BEGIN
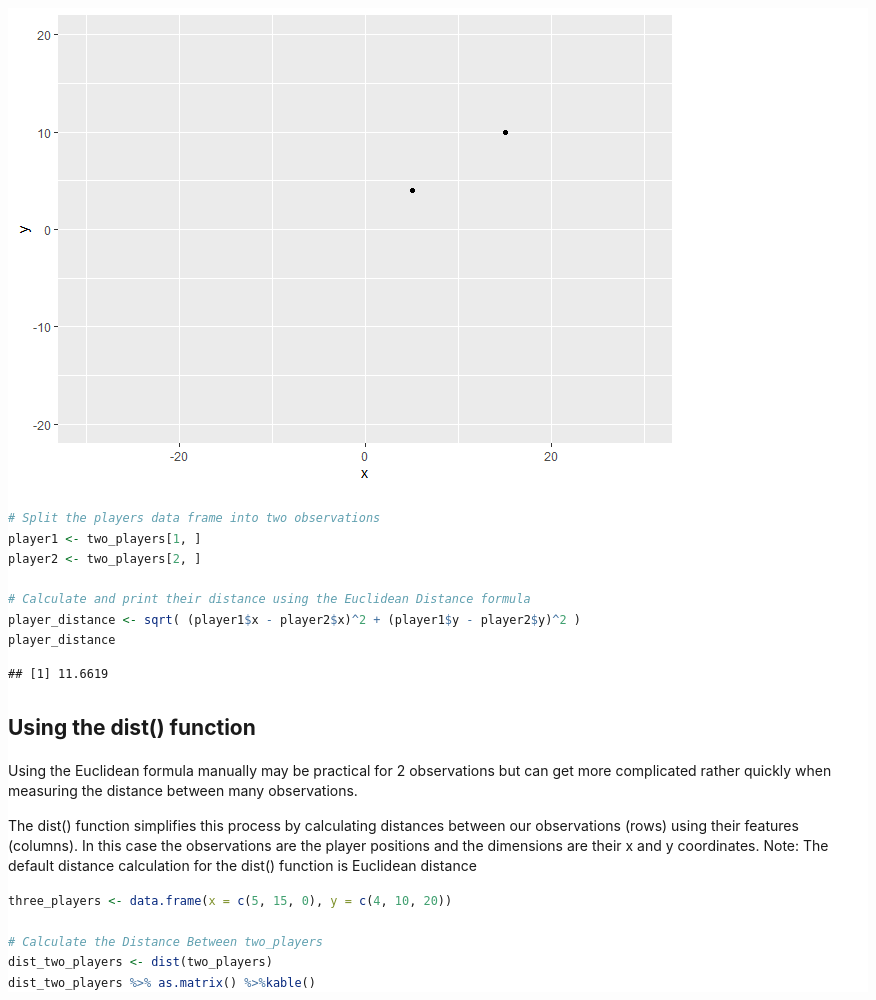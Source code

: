 ![](README_files/figure-gfm/unnamed-chunk-1-1.png)

``` r
# Split the players data frame into two observations
player1 <- two_players[1, ]
player2 <- two_players[2, ]

# Calculate and print their distance using the Euclidean Distance formula
player_distance <- sqrt( (player1$x - player2$x)^2 + (player1$y - player2$y)^2 )
player_distance
```

    ## [1] 11.6619

## Using the dist() function

Using the Euclidean formula manually may be practical for 2 observations
but can get more complicated rather quickly when measuring the distance
between many observations.

The dist() function simplifies this process by calculating distances
between our observations (rows) using their features (columns). In this
case the observations are the player positions and the dimensions are
their x and y coordinates. Note: The default distance calculation for
the dist() function is Euclidean distance

``` r
three_players <- data.frame(x = c(5, 15, 0), y = c(4, 10, 20))

# Calculate the Distance Between two_players
dist_two_players <- dist(two_players)
dist_two_players %>% as.matrix() %>%kable()
```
END
▶ **What is expected**:
Return every entry above exactly as written, with no pictures included.

▶ **Reply to the task**:
Source code

: ![](README_files/figure-gfm/unnamed-chunk-1-1.png)

``` r
# Split the players data frame into two observations
player1 <- two_players[1, ]
player2 <- two_players[2, ]

# Calculate and print their distance using the Euclidean Distance formula
player_distance <- sqrt( (player1$x - player2$x)^2 + (player1$y - player2$y)^2 )
player_distance
```

    ## [1] 11.6619

## Using the dist() function

Using the Euclidean formula manually may be practical for 2 observations
but can get more complicated rather quickly when measuring the distance
between many observations.

The dist() function simplifies this process by calculating distances
between our observations (rows) using their features (columns). In this
case the observations are the player positions and the dimensions are
their x and y coordinates. Note: The default distance calculation for
the dist() function is Euclidean distance

``` r
three_players <- data.frame(x = c(5, 15, 0), y = c(4, 10, 20))

# Calculate the Distance Between two_players
dist_two_players <- dist(two_players)
dist_two_players %>% as.matrix() %>%kable()
```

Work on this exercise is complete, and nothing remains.